Exercise input Block Start

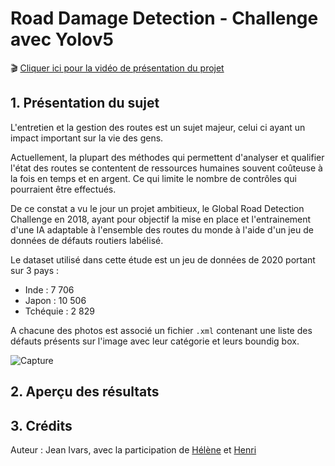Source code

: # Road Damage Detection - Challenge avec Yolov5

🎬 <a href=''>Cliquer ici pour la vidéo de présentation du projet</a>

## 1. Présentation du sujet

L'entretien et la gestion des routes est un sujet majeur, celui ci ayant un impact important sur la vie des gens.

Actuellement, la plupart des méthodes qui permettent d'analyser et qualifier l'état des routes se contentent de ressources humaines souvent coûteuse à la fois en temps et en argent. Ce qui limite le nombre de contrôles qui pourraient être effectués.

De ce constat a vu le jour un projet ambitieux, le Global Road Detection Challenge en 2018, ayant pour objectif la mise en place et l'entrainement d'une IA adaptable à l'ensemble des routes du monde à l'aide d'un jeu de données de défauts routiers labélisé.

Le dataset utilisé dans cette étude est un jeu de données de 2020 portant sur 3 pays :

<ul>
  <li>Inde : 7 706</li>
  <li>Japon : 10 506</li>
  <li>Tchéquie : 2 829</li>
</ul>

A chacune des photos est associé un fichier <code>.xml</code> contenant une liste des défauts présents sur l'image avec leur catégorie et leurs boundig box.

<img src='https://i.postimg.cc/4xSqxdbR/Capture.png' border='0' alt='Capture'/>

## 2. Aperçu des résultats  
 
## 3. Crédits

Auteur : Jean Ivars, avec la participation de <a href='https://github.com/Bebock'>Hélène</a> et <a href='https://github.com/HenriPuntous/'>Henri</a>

Exercise input Block End

**Problem to solve**
Starting at the line that contains "## 2. Aperçu des résultats", copy every line down to the last line of the records above, exactly as written.

**Solved exercise**
## 2. Aperçu des résultats  
 
## 3. Crédits

Auteur : Jean Ivars, avec la participation de <a href='https://github.com/Bebock'>Hélène</a> et <a href='https://github.com/HenriPuntous/'>Henri</a>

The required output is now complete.